ISSN - 0973-0958
   
 
Fluid Replacement in Children with Dengue and Factors Associated with Pulmonary Edema
Amit Dey, Harshal Dhabe, Dr Ira Shah.
Department of Pediatrics, B.J.Wadia Hospital for Children, Mumbai, India.
 
Abstract

Objective: To determine fluid replacement and factors associated with pulmonary edema in children with dengue hemorrhagic fever/dengue shock syndrome (DHF/DSS).
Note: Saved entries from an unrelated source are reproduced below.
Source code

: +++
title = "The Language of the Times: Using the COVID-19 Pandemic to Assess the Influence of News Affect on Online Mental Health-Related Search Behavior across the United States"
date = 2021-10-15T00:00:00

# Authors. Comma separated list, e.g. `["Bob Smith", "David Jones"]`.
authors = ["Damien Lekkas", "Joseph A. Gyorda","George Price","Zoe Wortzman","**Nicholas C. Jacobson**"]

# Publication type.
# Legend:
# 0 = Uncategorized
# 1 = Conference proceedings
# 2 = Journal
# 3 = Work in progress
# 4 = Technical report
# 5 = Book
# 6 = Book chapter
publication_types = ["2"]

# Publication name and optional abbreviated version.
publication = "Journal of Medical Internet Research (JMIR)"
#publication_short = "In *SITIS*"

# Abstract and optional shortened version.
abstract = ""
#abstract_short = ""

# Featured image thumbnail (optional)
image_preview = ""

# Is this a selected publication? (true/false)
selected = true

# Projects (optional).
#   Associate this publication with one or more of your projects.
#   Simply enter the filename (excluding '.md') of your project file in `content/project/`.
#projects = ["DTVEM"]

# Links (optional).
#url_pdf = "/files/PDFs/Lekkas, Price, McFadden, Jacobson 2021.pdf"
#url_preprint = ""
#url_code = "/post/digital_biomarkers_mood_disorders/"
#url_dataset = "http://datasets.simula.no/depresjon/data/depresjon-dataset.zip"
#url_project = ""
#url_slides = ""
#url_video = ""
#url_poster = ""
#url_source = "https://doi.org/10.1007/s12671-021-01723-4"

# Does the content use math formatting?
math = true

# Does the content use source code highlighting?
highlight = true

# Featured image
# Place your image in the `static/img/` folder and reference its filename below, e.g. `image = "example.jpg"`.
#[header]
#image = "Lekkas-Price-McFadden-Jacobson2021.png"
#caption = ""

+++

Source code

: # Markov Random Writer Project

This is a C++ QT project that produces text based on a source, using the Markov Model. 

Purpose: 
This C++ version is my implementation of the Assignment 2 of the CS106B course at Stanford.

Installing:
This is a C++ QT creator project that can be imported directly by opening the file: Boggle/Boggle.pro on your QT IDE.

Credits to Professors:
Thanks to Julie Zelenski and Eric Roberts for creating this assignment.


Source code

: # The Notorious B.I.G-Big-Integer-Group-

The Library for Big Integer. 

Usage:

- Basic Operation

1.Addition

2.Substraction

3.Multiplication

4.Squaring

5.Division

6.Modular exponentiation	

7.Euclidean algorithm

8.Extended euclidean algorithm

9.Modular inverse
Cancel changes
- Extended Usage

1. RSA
Methods: This study was conducted over a period of 1 month in 32 children with DHF/DSS and a positive Dengue IgM capture ELISA. Intravenous (IV) fluid therapy was indicated when patient had hemoconcentration, poor capillary refill time, decreased urine output and/or hypotension or when child was unable to take orally. Fluids were adjusted according to the clinical condition, urine output and hematocrit. Statistical analysis was done to determine, complications of fluid therapy and factors associated with pulmonary edema.
Results: Mean age at presentation was 6 years with male:female ratio of 1:1. Fluids were given for an average of 52.1±34.6 hours in 30 patients. Two children did not require IV fluids as oral intake was satisfactory. Average fluids given were 2893.8±2838.2 ml with median of 1975 cc. Total fluids per kilogram of body weight were 143.7cc/kg±103.5 cc/kg. The urine output on Day1 of hospitalization was 2±0.7cc/kg/hour which increased to 4.9±1.9cc/kg/hour. Pulmonary edema was seen in 9 children (28%) and was related to more hours of intravenous fluids (82±41.4 hours Vs 39.3± 22hours; p=0.0009), more quantity of fluid (4649.7cc±3775.3cc Vs 2206.7±2100.7cc; p=0.06). All children with pulmonary edema had shock initially (p=0.0018). However there was no difference in time interval to recovery in children with/without pulmonary edema (p=0.134). Two children had acute respiratory distress syndrome (ARDS) which was not related to fluids, pulmonary edema and shock. Thirty one (97%) children recovered with average recovery time of 5.8±3.5 days and 1(3%) died.
Conclusion: Longer duration of fluid therapy and larger quantity of fluids can lead to pulmonary edema. Pulmonary edema is seen in patients with DSS. Thus judicious management of fluids and DSS is required to minimize complications of fluid overload states.